At the source of the words

Author:
Andrea Marcolongo
Publishing house:
Mondadori
Date of publication:
19-11-2019

99 words to reclaim the world.

99 words to find a voice that otherwise is in danger of becoming too feeble and lost amid the haste and sloppiness of this new century of ours.

99 words to rebel against the confusion and darkness that overwhelm us when we remain mute in the face of the present.

99 words to find ourselves.

Andrea Marcolongo chose his personal 99 words. And of each of them, with elegance and lightness and at the same time infinite care, he reconstructs the journey.

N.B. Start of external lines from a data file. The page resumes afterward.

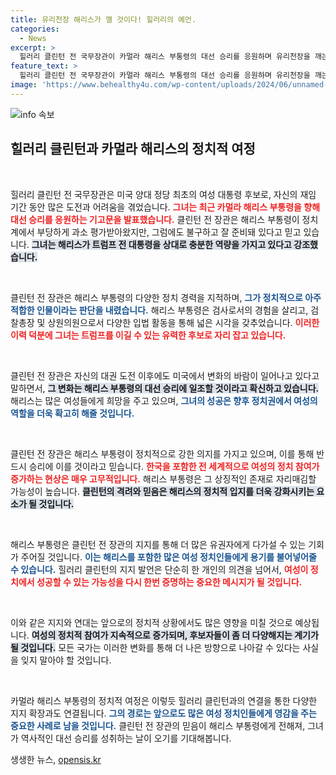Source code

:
 ```yaml
---
title: 유리천장 해리스가 깰 것이다! 힐러리의 예언.
categories:
  - News
excerpt: >
  힐러리 클린턴 전 국무장관이 카멀라 해리스 부통령의 대선 승리를 응원하며 유리천장을 깨는 가능성을 언급했습니다. 해리스의 검증된 경력이 트럼프를 물리칠 최적의 조건이라 강조하며 변화의 신호를 보냈습니다.
feature_text: >
  힐러리 클린턴 전 국무장관이 카멀라 해리스 부통령의 대선 승리를 응원하며 유리천장을 깨는 가능성을 언급했습니다. 해리스의 검증된 경력이 트럼프를 물리칠 최적의 조건이라 강조하며 변화의 신호를 보냈습니다.
image: 'https://www.behealthy4u.com/wp-content/uploads/2024/06/unnamed-file.png'
---
```


<p><img src="https://www.behealthy4u.com/wp-content/uploads/2024/06/unnamed-file.png" alt="info 속보" /></p>

<h2 data-ke-size="size26">힐러리 클린턴과 카멀라 해리스의 정치적 여정</h2>

<p data-ke-size="size16">&nbsp;</p>

<p>힐러리 클린턴 전 국무장관은 미국 양대 정당 최초의 여성 대통령 후보로, 자신의 재임 기간 동안 많은 도전과 어려움을 겪었습니다. <b><span style="color: #ee2323;">그녀는 최근 카멀라 해리스 부통령을 향해 대선 승리를 응원하는 기고문을 발표했습니다.</span></b> 클린턴 전 장관은 해리스 부통령이 정치계에서 부당하게 과소 평가받아왔지만, 그럼에도 불구하고 잘 준비돼 있다고 믿고 있습니다. <b><span style="background-color: #21538527;">그녀는 해리스가 트럼프 전 대통령을 상대로 충분한 역량을 가지고 있다고 강조했습니다.</span></b> </p>

<p data-ke-size="size16">&nbsp;</p>

<p>클린턴 전 장관은 해리스 부통령의 다양한 정치 경력을 지적하며, <b><span style="color: #1a5490;">그가 정치적으로 아주 적합한 인물이라는 판단을 내렸습니다.</span></b> 해리스 부통령은 검사로서의 경험을 살리고, 검찰총장 및 상원의원으로서 다양한 입법 활동을 통해 넓은 시각을 갖추었습니다. <b><span style="color: #ee2323;">이러한 이력 덕분에 그녀는 트럼프를 이길 수 있는 유력한 후보로 자리 잡고 있습니다.</span></b> </p>

<p data-ke-size="size16">&nbsp;</p>

<p>클린턴 전 장관은 자신의 대권 도전 이후에도 미국에서 변화의 바람이 일어나고 있다고 말하면서, <b><span style="background-color: #21538527;">그 변화는 해리스 부통령의 대선 승리에 일조할 것이라고 확신하고 있습니다.</span></b> 해리스는 많은 여성들에게 희망을 주고 있으며, <b><span style="color: #1a5490;">그녀의 성공은 향후 정치권에서 여성의 역할을 더욱 확고히 해줄 것입니다.</span></b> </p>

<p data-ke-size="size16">&nbsp;</p>

<p>클린턴 전 장관은 해리스 부통령이 정치적으로 강한 의지를 가지고 있으며, 이를 통해 반드시 승리에 이를 것이라고 믿습니다. <b><span style="color: #ee2323;">한국을 포함한 전 세계적으로 여성의 정치 참여가 증가하는 현상은 매우 고무적입니다.</span></b> 해리스 부통령은 그 상징적인 존재로 자리매김할 가능성이 높습니다. <b><span style="background-color: #21538527;">클린턴의 격려와 믿음은 해리스의 정치적 입지를 더욱 강화시키는 요소가 될 것입니다.</span></b> </p>

<p data-ke-size="size16">&nbsp;</p>

<p>해리스 부통령은 클린턴 전 장관의 지지를 통해 더 많은 유권자에게 다가설 수 있는 기회가 주어질 것입니다. <b><span style="color: #1a5490;">이는 해리스를 포함한 많은 여성 정치인들에게 용기를 불어넣어줄 수 있습니다.</span></b> 힐러리 클린턴의 지지 발언은 단순히 한 개인의 의견을 넘어서, <b><span style="color: #ee2323;">여성이 정치에서 성공할 수 있는 가능성을 다시 한번 증명하는 중요한 메시지가 될 것입니다.</span></b> </p>

<p data-ke-size="size16">&nbsp;</p>

<p>이와 같은 지지와 연대는 앞으로의 정치적 상황에서도 많은 영향을 미칠 것으로 예상됩니다. <b><span style="background-color: #21538527;">여성의 정치적 참여가 지속적으로 증가되며, 후보자들이 좀 더 다양해지는 계기가 될 것입니다.</span></b> 모든 국가는 이러한 변화를 통해 더 나은 방향으로 나아갈 수 있다는 사실을 잊지 말아야 할 것입니다. </p>

<p data-ke-size="size16">&nbsp;</p>

<p>카멀라 해리스 부통령의 정치적 여정은 이렇듯 힐러리 클린턴과의 연결을 통한 다양한 지지 확장과도 연결됩니다. <b><span style="color: #1a5490;">그의 경로는 앞으로도 많은 여성 정치인들에게 영감을 주는 중요한 사례로 남을 것입니다.</span></b> 클린턴 전 장관의 믿음이 해리스 부통령에게 전해져, 그녀가 역사적인 대선 승리를 성취하는 날이 오기를 기대해봅니다.</p>
생생한 뉴스, <a href="https://opensis.kr" rel="dofollow">opensis.kr</a>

Words are our way of thinking about the world, the means we have to define what is around us and thus, inevitably, to define ourselves. Every time we choose a word we give order to chaos, we give contours and body to the real, every time we utter a word it is a reflection of us. He reveals. Without language we would only grope discomposedly in confusion, unable to tell reality and what we feel. This is precisely why of words we must take extreme care. They are a garden to be cultivated with patience every day, to be kept fertile and alive, down to its roots.

But how do we take care of words? First of all, by reclaiming their history, precisely, their roots, their original meanings, following the journey that a term has taken to reach us, following the shades of meaning, the shifts that over the centuries and through places it has undergone, thus reconstructing the history of us and of our reading and representing the world. Far from sterile and an end in itself, then, is the art of reconstructing etymologies. It is lens to focus on who we have been, who we are. And who we want to be.

How far did a word travel before it reached us? Where did it start from? How many places has it touched by influencing other languages and how much has it in turn been modified? Perhaps there is no better lesson than that offered by words, by their nature “traveling,” which of movement and mixture have always made a reason for survival.